Top of Information provided

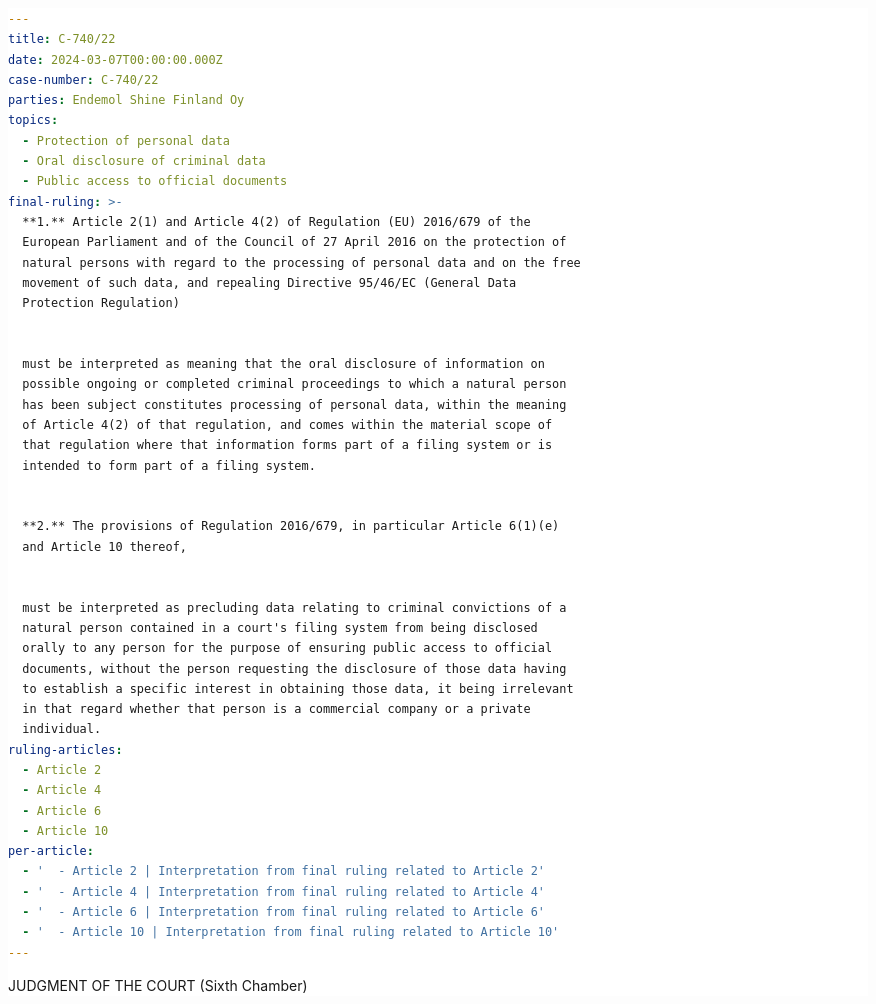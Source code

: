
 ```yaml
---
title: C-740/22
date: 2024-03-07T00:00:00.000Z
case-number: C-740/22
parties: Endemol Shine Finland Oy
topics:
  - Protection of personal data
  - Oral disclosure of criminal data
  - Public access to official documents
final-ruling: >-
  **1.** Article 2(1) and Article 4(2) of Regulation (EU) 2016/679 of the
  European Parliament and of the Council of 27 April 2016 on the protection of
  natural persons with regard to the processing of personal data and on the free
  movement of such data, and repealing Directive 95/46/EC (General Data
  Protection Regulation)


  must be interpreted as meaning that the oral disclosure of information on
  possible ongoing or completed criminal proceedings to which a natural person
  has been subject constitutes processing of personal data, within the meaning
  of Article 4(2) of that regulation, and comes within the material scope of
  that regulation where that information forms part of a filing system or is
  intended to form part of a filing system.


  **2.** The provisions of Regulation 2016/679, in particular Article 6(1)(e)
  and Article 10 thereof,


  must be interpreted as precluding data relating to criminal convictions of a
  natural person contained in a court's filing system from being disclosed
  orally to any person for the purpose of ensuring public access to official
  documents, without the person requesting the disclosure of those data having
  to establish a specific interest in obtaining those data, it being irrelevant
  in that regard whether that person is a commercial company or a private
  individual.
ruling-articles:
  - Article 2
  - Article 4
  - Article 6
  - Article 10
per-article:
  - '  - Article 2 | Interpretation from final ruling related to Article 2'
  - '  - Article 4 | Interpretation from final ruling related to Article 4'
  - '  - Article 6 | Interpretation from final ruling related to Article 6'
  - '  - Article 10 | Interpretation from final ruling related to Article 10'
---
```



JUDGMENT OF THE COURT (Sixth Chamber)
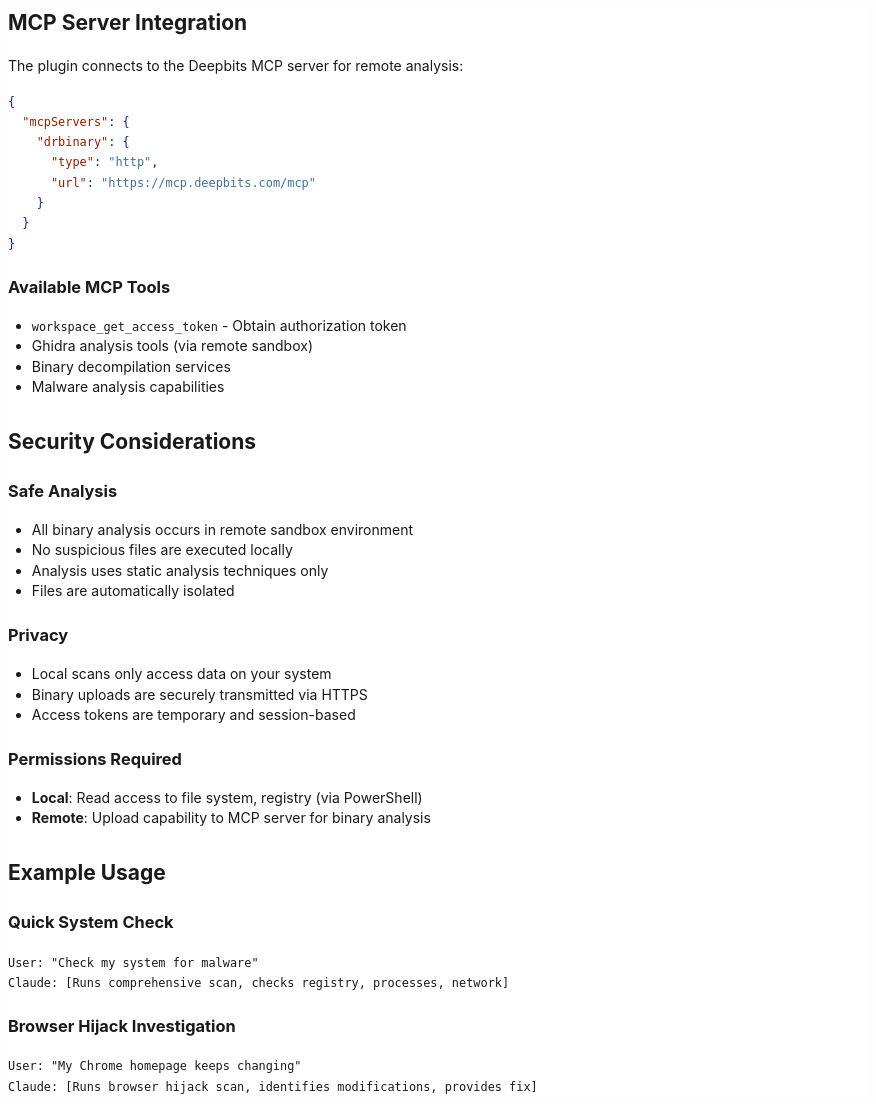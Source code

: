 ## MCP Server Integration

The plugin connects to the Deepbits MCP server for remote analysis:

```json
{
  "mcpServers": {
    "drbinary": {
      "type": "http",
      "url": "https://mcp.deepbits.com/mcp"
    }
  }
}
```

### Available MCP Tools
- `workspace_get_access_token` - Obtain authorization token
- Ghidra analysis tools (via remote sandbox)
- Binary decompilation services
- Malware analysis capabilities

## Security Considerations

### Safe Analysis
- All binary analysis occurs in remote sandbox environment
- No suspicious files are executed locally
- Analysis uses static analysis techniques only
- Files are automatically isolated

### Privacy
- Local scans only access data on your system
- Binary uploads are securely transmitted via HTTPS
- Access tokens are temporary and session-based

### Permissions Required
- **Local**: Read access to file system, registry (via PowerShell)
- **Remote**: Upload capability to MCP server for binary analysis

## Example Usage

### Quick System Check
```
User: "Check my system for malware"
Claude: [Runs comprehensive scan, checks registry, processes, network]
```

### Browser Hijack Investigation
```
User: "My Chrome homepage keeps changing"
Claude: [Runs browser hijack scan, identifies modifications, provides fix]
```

Bottom of Information provided
Top of Information provided

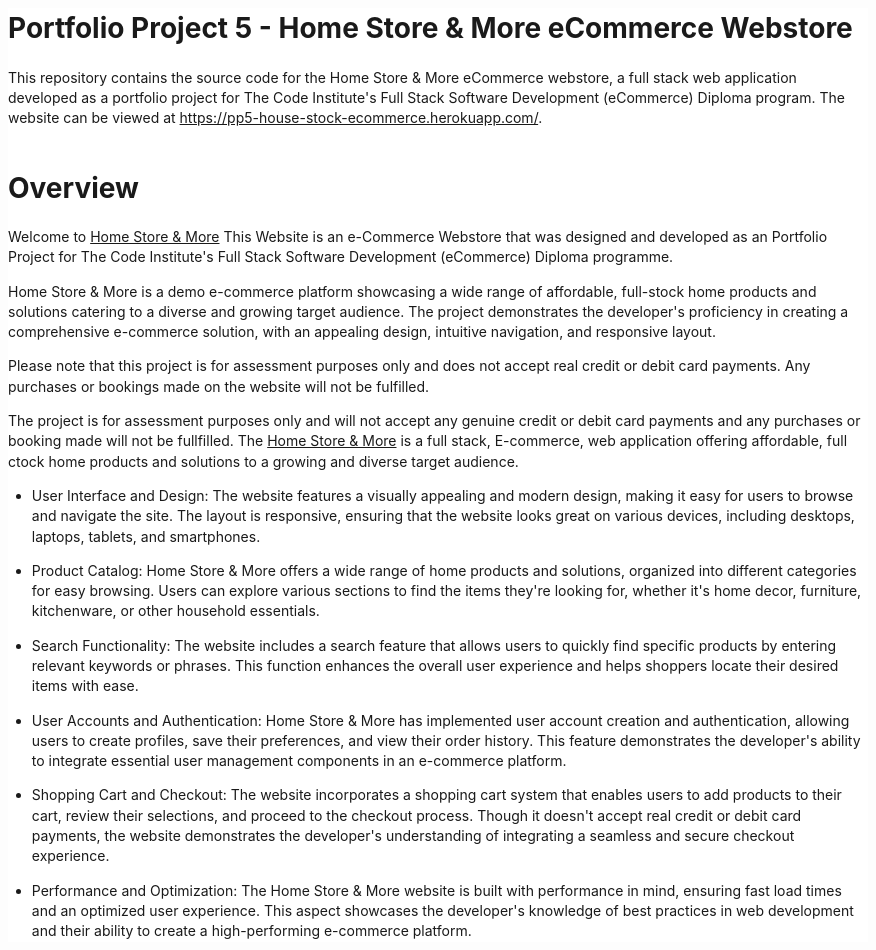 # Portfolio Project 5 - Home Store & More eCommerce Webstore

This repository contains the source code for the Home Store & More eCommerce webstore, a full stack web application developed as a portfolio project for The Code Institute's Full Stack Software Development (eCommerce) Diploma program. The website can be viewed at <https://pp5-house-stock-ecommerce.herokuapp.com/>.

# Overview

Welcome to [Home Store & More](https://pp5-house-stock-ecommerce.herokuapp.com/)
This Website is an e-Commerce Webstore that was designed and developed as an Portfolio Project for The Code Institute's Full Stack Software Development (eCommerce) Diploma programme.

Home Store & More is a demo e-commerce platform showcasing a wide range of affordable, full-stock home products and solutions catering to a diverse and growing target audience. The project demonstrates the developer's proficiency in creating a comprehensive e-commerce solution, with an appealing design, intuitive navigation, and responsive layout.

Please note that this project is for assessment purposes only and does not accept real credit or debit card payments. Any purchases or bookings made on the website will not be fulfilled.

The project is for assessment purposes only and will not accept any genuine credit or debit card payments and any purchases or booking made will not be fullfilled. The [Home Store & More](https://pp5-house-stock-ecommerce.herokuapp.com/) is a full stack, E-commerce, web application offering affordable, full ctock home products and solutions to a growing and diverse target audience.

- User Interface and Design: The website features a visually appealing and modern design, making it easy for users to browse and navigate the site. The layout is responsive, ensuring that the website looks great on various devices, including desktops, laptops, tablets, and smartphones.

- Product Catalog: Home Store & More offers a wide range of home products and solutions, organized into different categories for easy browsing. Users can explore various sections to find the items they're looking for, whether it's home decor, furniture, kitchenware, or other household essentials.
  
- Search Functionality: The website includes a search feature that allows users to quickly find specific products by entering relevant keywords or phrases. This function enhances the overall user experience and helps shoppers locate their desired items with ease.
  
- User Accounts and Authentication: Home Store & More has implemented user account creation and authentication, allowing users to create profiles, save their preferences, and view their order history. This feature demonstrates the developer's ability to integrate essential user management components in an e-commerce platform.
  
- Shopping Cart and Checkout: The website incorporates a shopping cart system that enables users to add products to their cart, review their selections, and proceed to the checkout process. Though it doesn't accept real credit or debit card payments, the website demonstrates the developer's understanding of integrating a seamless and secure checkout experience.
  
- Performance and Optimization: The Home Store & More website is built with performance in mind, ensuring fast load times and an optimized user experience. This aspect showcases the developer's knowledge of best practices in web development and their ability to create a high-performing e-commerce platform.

Bottom of Information provided

_Work request_
Go through the material and copy each line that contains "layout".

_Solved exercise_
Home Store & More is a demo e-commerce platform showcasing a wide range of affordable, full-stock home products and solutions catering to a diverse and growing target audience. The project demonstrates the developer's proficiency in creating a comprehensive e-commerce solution, with an appealing design, intuitive navigation, and responsive layout.
- User Interface and Design: The website features a visually appealing and modern design, making it easy for users to browse and navigate the site. The layout is responsive, ensuring that the website looks great on various devices, including desktops, laptops, tablets, and smartphones.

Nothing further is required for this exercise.